▶ [ACTIVITY]:
Output the opening lines of the records exactly. End with the line that contains "platform. Check it out at .".

++++ ENTRIES SHOWN

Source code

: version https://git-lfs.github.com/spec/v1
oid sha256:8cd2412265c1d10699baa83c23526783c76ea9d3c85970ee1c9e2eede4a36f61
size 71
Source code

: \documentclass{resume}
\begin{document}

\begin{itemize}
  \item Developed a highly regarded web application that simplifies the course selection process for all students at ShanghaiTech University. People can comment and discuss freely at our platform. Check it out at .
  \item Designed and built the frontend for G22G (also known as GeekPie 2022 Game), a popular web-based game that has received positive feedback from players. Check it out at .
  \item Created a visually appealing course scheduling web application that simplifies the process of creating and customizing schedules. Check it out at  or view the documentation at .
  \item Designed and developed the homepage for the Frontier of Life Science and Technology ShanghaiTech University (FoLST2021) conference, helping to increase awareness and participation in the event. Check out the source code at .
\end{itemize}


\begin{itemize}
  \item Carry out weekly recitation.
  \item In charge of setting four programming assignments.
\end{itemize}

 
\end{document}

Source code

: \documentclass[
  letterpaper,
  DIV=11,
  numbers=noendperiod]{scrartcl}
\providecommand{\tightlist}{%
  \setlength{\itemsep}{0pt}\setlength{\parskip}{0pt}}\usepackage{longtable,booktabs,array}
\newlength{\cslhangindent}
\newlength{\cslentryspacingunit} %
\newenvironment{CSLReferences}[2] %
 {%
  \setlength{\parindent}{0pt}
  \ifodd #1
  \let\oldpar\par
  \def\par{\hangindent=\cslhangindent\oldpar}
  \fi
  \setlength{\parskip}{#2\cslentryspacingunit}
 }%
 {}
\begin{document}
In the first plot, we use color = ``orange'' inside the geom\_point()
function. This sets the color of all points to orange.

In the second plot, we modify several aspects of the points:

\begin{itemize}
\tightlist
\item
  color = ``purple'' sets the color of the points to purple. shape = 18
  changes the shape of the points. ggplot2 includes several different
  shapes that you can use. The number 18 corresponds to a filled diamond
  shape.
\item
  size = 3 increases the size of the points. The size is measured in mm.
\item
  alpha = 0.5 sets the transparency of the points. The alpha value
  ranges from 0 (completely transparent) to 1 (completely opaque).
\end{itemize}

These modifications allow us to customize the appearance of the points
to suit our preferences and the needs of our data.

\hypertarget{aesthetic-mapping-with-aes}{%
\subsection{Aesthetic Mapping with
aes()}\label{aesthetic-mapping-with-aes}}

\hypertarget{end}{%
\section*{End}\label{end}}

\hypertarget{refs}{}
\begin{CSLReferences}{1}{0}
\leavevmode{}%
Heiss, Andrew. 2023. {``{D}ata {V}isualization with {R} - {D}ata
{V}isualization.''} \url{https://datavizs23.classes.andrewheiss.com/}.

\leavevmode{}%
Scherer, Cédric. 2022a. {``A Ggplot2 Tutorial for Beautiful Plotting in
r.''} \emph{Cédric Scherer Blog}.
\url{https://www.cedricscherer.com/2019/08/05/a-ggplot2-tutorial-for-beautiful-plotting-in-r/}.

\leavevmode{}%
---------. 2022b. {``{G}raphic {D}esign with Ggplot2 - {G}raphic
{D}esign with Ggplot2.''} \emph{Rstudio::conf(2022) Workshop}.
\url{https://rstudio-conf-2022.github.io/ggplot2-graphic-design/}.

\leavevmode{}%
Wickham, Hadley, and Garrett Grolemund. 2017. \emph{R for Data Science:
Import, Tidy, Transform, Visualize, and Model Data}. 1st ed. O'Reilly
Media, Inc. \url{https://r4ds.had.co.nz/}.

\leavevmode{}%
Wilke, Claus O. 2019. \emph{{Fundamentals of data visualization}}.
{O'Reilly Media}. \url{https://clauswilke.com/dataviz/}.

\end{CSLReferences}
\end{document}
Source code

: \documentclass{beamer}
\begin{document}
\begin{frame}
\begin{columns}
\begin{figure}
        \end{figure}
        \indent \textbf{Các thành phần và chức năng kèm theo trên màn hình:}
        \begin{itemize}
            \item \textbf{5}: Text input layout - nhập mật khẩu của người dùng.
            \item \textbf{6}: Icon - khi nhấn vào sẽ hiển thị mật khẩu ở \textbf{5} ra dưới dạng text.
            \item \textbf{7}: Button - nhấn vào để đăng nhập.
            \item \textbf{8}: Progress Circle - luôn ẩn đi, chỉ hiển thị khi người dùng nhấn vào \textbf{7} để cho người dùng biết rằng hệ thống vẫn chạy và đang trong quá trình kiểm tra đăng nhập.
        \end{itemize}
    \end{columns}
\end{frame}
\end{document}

++++++++

▶ [ANSWER FOR THIS EXERCISE]:
Source code

: version https://git-lfs.github.com/spec/v1
oid sha256:8cd2412265c1d10699baa83c23526783c76ea9d3c85970ee1c9e2eede4a36f61
size 71
Source code

: \documentclass{resume}
\begin{document}

\begin{itemize}
  \item Developed a highly regarded web application that simplifies the course selection process for all students at ShanghaiTech University. People can comment and discuss freely at our platform. Check it out at .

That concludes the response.